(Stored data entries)
________________________

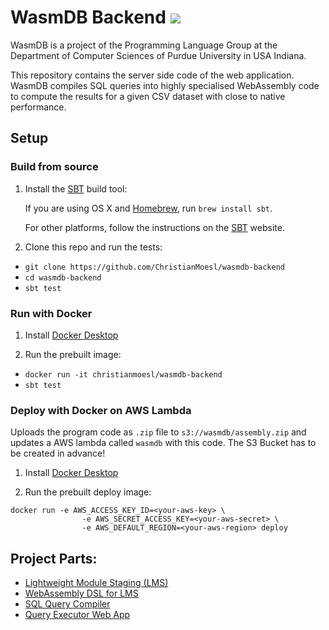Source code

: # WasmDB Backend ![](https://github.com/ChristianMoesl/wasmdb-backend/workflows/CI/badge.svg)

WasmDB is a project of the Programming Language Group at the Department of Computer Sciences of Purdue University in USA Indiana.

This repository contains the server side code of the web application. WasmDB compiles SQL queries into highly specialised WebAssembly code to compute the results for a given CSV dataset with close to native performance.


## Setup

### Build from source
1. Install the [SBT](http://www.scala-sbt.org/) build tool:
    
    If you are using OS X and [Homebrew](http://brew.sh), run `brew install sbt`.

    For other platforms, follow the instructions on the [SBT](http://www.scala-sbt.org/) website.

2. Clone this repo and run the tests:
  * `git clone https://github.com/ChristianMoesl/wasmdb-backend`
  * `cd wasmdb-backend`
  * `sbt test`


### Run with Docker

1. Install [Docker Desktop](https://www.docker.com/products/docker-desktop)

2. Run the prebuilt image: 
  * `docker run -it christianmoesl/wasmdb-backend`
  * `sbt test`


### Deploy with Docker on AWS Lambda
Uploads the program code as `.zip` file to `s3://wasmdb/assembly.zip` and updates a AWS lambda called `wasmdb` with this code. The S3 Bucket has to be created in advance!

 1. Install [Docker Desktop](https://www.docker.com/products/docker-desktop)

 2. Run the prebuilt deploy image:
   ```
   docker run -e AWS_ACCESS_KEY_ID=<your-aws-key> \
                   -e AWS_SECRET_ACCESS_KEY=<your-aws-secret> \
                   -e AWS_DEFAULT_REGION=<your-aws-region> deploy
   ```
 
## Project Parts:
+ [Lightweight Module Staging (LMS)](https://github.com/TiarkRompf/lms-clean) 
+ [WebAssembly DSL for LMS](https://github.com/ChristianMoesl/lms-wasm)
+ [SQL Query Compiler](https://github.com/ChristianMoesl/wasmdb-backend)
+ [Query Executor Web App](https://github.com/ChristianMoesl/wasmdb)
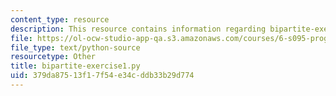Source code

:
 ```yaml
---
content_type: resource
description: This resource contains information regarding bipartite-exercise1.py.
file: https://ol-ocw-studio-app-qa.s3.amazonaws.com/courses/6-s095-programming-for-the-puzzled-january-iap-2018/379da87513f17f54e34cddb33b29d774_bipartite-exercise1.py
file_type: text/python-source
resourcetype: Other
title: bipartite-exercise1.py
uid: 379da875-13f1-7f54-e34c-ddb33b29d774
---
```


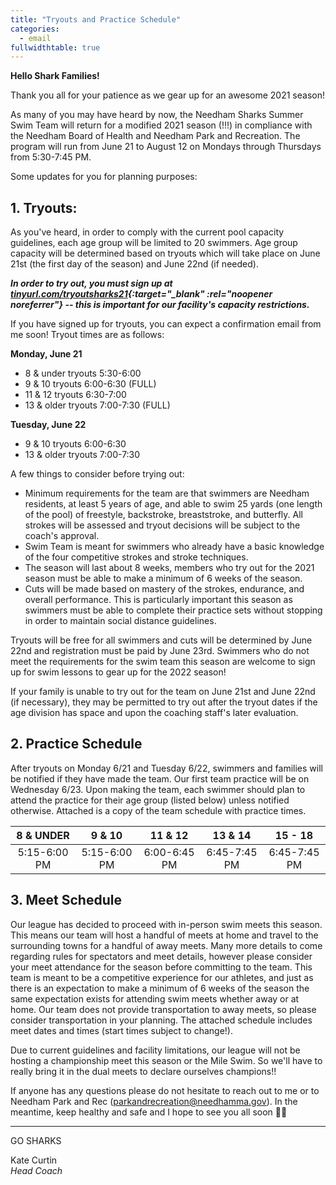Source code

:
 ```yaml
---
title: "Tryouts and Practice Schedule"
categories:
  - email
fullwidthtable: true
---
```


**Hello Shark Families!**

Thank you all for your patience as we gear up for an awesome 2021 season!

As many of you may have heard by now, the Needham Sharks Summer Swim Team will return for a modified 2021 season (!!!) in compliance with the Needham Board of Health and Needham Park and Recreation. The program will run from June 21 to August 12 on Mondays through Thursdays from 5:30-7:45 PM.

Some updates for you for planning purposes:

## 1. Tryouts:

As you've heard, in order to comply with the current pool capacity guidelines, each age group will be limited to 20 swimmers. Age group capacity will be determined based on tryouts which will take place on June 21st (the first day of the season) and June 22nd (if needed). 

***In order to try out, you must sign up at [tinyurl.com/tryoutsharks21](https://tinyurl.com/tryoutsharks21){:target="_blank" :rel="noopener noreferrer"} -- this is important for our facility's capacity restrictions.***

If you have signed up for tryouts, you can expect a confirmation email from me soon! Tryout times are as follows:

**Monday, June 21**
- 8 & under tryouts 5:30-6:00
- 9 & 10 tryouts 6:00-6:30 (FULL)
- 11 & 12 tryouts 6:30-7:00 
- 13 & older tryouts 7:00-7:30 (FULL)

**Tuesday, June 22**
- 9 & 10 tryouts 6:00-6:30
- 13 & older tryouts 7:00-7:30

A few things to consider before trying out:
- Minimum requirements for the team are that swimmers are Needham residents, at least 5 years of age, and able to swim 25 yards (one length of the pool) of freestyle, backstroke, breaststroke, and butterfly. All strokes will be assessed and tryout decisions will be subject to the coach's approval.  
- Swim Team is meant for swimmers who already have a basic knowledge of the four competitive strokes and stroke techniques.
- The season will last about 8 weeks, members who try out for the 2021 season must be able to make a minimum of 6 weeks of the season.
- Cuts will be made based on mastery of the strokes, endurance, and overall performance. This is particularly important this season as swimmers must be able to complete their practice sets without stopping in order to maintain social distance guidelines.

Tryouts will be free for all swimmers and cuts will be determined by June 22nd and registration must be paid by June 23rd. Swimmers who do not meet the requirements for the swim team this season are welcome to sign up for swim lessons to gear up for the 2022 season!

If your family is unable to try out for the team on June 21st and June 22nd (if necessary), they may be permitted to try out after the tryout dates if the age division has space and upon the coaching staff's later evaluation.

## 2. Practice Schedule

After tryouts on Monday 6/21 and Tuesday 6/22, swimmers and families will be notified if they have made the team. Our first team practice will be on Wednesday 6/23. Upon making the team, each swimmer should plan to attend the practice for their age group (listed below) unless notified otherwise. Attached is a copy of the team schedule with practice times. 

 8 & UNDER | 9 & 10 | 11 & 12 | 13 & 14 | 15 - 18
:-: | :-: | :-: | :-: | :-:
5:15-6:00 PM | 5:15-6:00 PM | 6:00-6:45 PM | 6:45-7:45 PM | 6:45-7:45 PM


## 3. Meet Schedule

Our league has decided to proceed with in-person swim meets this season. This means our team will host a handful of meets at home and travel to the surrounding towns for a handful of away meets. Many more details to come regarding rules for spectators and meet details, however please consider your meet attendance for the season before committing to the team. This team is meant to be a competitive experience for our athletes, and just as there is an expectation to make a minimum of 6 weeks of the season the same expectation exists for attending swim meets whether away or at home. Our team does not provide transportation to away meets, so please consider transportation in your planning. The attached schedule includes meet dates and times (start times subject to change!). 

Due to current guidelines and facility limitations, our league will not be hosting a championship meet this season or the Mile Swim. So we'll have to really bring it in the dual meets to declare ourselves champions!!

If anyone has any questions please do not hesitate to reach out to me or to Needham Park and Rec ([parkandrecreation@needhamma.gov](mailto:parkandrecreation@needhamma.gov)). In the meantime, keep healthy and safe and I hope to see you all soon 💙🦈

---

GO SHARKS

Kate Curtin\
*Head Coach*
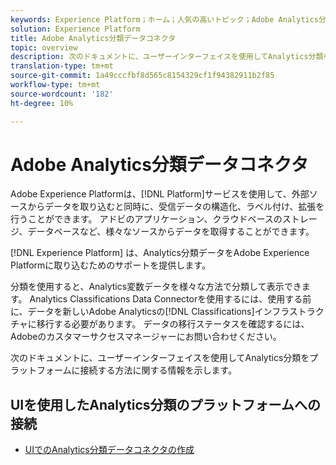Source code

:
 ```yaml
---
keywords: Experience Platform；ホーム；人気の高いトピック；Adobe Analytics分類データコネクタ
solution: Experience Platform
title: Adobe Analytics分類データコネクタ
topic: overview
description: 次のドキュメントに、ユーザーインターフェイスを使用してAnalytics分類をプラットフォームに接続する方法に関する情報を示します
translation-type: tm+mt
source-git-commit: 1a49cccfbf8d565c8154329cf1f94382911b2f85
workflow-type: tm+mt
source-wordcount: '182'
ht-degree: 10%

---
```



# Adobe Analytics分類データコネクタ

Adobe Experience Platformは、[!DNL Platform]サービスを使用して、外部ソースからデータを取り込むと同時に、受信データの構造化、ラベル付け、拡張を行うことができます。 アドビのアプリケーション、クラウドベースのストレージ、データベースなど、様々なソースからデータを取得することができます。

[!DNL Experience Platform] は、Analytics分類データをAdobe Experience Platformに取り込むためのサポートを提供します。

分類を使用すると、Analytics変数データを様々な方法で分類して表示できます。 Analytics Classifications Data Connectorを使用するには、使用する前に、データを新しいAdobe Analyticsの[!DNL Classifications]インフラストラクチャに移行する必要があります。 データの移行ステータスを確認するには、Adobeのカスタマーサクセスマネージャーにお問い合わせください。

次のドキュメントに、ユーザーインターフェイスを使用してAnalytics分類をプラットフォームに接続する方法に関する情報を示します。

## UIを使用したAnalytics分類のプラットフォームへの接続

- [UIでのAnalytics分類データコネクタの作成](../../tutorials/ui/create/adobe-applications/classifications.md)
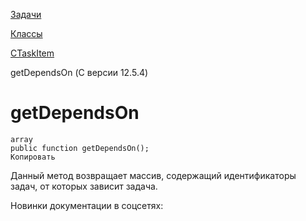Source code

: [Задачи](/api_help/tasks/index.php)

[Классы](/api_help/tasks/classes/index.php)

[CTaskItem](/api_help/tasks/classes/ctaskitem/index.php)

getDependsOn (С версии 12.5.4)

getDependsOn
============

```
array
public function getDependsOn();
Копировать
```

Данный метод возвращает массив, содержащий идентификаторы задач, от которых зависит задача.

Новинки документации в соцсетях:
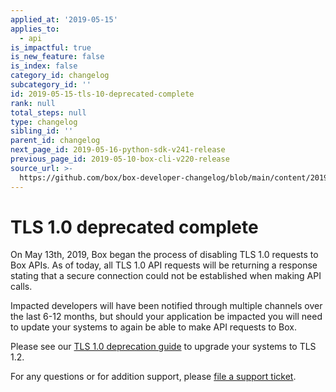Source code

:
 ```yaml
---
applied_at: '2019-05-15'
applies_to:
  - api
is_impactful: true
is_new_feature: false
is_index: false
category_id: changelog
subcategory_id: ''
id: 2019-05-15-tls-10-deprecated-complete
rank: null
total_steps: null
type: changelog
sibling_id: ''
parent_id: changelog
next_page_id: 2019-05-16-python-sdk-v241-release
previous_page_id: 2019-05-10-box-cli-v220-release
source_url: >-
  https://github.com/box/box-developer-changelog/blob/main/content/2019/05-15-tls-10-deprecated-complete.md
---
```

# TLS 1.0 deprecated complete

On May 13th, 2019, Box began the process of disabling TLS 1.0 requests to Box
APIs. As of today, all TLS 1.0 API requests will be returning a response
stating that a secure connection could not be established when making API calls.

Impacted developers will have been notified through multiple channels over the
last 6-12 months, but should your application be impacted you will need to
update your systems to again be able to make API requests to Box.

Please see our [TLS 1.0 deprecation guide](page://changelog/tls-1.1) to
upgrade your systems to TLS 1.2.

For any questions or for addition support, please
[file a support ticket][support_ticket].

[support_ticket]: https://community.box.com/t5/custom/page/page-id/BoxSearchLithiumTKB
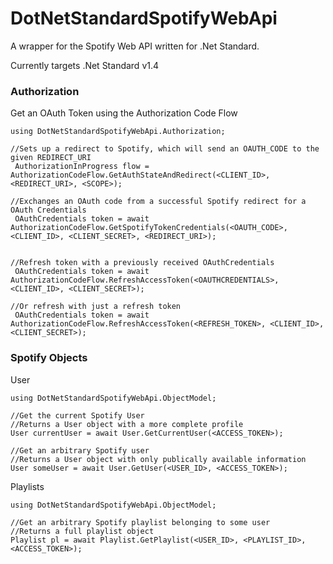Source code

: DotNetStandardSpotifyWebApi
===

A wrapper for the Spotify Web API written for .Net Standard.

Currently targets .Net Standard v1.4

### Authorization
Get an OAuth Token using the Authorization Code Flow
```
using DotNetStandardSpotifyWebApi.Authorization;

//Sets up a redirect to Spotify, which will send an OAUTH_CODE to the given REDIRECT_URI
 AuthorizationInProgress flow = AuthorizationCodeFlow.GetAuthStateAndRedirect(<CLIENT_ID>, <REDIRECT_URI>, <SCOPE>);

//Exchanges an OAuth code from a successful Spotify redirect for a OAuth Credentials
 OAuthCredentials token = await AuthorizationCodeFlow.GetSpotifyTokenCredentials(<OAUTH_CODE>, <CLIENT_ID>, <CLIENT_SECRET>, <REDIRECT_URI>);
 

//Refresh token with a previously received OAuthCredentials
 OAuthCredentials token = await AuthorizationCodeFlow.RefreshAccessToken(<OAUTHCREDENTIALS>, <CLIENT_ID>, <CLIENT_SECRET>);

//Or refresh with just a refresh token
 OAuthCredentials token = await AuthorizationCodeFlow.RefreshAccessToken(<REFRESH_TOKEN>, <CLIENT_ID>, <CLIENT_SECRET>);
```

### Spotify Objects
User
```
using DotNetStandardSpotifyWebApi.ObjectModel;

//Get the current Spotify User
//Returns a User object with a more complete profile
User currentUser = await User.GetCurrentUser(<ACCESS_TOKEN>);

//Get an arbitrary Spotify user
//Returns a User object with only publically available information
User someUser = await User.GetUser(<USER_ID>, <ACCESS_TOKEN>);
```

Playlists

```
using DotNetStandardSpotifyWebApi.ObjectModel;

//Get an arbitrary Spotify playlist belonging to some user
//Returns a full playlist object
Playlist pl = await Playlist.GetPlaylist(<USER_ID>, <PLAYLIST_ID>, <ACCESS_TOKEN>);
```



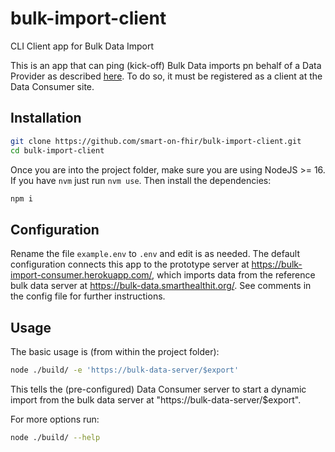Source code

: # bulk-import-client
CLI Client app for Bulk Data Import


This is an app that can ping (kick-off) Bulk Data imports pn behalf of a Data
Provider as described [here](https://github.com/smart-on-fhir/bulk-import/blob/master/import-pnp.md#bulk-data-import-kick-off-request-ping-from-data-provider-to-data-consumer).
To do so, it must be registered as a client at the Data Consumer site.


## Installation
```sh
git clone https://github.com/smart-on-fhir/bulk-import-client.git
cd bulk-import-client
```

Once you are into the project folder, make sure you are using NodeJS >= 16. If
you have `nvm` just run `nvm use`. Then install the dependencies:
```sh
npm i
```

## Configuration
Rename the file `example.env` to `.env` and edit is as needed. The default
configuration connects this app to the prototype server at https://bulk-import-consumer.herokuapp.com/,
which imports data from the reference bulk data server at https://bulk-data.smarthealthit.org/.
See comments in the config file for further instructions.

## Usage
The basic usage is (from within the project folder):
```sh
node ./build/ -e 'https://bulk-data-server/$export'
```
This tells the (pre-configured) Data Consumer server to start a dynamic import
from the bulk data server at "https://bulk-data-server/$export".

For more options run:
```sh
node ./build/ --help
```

________________________

▶ _TASK DETAILS_
What is needed is an exact retyping of the lines from the start of the data through the line with "WasmDB is a", with both end lines kept and every picture left out.

▶ _RESULT OF THE EXERCISE_
Source code

: # WasmDB Backend ![](https://github.com/ChristianMoesl/wasmdb-backend/workflows/CI/badge.svg)

WasmDB is a project of the Programming Language Group at the Department of Computer Sciences of Purdue University in USA Indiana.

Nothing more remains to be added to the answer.